= TASK INSTRUCTIONS =
When you reach the line with "- Adjust buff refresh thresholds in settings" in the listing below, transcribe it and each line after it up to and including the line with "The Evoker offers", exactly and with nothing else.

= RECORDS FOR THE EXERCISE =
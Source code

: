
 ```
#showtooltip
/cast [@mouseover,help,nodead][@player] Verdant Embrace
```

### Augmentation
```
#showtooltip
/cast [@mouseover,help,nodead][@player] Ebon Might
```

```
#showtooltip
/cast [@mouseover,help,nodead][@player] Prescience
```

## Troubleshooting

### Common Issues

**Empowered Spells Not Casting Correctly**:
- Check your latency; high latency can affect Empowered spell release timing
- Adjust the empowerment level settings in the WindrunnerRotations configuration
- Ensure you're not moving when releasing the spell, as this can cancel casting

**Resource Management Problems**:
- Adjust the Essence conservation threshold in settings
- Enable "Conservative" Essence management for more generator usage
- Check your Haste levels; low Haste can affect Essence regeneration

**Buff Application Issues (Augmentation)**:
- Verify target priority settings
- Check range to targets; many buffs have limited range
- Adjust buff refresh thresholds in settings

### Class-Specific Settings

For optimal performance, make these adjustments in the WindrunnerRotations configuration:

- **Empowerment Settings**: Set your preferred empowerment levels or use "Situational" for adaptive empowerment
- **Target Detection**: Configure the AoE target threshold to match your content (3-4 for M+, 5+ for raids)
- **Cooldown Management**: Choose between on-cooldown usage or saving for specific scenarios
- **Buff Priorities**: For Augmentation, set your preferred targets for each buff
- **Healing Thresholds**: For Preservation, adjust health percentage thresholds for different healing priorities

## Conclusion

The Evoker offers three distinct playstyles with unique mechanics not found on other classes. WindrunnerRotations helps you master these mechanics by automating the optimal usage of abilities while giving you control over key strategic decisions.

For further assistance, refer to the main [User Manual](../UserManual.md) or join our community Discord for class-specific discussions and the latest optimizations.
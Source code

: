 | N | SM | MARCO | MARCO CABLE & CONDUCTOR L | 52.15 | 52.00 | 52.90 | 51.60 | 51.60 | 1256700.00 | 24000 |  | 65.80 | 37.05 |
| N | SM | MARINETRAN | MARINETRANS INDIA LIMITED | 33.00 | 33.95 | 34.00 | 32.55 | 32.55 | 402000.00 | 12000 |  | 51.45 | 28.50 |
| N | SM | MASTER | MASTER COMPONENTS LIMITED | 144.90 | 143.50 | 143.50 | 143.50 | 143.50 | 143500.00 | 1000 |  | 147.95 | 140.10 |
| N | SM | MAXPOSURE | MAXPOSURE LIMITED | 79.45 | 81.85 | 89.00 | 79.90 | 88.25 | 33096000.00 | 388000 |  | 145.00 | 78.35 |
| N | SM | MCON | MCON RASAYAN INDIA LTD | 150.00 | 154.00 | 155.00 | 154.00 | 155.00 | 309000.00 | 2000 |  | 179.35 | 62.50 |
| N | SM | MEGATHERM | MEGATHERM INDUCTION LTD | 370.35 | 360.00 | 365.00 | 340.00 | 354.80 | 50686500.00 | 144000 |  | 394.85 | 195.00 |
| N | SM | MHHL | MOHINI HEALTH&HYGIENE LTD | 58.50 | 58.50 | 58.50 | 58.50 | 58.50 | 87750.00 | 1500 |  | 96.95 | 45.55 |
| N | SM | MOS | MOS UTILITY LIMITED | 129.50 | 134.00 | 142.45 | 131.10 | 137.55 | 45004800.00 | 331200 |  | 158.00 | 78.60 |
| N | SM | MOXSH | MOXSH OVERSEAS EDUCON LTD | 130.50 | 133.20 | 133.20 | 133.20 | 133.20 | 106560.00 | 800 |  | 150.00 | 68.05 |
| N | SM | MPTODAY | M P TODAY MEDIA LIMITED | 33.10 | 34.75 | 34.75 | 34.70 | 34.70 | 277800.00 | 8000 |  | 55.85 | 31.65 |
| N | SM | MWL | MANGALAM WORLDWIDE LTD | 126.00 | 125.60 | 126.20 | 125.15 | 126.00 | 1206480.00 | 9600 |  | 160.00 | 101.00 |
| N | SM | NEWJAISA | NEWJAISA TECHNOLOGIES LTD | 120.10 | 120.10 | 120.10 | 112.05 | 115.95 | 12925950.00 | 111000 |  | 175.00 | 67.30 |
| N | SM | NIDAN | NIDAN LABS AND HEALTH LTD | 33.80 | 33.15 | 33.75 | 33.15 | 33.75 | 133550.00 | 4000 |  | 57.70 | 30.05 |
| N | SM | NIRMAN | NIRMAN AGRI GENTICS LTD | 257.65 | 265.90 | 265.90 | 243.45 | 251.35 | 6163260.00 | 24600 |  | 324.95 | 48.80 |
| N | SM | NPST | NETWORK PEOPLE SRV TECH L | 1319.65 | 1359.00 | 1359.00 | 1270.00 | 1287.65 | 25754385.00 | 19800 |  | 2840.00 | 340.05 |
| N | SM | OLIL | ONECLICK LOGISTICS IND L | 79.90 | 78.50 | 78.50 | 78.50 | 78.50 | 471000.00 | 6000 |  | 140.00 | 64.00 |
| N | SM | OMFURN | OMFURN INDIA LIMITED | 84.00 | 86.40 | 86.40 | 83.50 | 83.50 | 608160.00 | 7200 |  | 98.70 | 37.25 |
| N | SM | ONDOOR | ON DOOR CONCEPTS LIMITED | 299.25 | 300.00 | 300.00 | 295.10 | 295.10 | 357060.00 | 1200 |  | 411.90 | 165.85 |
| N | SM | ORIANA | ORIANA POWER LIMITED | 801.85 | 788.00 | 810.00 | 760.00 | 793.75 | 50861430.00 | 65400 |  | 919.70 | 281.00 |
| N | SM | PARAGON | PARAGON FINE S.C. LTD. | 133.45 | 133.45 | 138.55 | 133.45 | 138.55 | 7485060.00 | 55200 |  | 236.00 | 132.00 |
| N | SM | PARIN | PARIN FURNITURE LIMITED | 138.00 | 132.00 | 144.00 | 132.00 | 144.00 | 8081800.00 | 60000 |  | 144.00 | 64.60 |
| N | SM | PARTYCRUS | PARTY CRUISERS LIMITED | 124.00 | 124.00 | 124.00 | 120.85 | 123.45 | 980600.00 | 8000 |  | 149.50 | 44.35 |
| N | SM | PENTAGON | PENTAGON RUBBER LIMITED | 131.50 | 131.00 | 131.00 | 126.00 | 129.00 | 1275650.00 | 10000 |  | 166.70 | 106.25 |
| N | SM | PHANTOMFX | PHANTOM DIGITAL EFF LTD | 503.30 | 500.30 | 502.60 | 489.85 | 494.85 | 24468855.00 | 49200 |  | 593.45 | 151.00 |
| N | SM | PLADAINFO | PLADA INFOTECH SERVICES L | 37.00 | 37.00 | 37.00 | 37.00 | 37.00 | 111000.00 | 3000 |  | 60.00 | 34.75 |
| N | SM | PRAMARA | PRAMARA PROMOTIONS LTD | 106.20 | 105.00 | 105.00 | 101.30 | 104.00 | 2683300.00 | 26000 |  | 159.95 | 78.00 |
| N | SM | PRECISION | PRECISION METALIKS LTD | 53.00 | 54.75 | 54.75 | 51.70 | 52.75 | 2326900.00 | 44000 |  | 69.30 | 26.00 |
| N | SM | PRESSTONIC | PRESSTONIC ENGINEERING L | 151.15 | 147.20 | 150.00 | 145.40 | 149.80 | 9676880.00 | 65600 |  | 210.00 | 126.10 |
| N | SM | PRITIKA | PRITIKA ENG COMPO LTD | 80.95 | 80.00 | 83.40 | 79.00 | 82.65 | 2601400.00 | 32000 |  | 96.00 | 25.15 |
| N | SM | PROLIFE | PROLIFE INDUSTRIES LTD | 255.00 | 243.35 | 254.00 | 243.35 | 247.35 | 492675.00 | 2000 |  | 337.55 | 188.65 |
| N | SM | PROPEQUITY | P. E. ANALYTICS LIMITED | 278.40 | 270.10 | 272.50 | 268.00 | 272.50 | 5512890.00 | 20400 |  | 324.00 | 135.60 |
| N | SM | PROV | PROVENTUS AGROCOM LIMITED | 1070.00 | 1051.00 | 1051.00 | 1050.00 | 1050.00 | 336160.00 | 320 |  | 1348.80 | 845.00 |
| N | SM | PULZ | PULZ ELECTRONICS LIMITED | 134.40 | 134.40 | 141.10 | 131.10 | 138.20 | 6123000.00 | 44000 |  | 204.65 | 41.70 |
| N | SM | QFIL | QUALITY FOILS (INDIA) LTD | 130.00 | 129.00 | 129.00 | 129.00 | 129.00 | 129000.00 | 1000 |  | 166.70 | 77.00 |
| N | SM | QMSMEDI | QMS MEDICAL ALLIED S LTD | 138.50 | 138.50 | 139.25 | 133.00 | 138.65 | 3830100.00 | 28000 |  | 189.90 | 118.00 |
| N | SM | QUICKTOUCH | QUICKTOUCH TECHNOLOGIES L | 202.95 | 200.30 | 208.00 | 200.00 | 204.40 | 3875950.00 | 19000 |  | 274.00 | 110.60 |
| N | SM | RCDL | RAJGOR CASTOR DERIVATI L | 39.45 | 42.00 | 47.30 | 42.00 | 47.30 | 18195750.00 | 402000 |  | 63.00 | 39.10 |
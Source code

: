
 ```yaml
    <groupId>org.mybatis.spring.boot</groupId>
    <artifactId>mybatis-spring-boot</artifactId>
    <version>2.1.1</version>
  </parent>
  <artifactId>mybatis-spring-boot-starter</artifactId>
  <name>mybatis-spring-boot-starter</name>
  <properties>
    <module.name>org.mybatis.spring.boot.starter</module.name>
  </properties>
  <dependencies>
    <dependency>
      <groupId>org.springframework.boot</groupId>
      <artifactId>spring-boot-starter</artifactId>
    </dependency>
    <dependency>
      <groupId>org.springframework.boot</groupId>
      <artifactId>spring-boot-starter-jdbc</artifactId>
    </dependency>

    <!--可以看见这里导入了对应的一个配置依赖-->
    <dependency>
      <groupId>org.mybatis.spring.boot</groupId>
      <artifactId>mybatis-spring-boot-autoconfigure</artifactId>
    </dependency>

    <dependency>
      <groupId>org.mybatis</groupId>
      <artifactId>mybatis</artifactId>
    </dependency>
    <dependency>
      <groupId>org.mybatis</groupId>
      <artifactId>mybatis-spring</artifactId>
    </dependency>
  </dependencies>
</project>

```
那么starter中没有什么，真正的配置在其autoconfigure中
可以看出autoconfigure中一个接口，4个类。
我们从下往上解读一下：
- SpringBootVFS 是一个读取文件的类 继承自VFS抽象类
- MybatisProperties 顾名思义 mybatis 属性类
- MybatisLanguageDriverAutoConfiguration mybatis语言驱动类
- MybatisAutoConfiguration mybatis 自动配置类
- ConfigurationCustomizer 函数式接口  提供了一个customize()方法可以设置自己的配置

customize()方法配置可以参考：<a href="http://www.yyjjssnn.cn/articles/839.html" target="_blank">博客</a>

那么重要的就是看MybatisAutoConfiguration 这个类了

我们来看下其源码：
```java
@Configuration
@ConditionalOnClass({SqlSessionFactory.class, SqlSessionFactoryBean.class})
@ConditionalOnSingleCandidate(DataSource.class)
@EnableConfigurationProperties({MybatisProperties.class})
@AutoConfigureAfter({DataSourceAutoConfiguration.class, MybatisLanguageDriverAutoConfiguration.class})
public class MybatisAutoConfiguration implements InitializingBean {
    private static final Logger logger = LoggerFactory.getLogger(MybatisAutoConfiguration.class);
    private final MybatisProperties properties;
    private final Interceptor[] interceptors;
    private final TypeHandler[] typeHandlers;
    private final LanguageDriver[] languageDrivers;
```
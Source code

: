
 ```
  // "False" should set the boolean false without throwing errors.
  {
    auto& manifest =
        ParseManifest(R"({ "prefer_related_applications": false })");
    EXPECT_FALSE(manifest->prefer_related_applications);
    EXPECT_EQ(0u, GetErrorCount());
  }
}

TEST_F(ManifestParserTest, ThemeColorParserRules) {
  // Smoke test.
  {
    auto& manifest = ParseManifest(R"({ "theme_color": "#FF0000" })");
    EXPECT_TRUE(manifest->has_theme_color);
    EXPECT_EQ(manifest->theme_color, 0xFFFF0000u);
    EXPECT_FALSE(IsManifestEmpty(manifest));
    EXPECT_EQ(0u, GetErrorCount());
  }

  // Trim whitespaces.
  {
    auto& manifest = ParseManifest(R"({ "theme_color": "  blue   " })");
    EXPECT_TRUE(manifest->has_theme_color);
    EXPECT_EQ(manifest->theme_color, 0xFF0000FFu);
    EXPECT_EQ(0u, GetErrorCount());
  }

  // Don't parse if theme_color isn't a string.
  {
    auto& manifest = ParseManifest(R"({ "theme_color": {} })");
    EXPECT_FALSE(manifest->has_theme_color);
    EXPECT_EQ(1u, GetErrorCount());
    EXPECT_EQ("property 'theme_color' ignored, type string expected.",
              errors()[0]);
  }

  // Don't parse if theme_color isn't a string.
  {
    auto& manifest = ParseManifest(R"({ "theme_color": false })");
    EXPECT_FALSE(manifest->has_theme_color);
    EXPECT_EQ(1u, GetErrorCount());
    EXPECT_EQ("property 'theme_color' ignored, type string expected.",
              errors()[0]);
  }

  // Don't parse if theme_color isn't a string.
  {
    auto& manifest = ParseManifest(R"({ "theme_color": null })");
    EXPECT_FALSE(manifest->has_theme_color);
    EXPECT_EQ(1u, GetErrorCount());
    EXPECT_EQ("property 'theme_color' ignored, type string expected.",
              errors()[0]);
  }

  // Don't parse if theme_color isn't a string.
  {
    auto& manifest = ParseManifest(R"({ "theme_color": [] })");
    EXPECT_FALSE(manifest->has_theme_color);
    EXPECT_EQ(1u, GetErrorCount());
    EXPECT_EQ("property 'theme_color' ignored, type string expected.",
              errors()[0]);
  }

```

= TASK SOLUTION =
- Adjust buff refresh thresholds in settings

### Class-Specific Settings

For optimal performance, make these adjustments in the WindrunnerRotations configuration:

- **Empowerment Settings**: Set your preferred empowerment levels or use "Situational" for adaptive empowerment
- **Target Detection**: Configure the AoE target threshold to match your content (3-4 for M+, 5+ for raids)
- **Cooldown Management**: Choose between on-cooldown usage or saving for specific scenarios
- **Buff Priorities**: For Augmentation, set your preferred targets for each buff
- **Healing Thresholds**: For Preservation, adjust health percentage thresholds for different healing priorities

## Conclusion

The Evoker offers three distinct playstyles with unique mechanics not found on other classes. WindrunnerRotations helps you master these mechanics by automating the optimal usage of abilities while giving you control over key strategic decisions.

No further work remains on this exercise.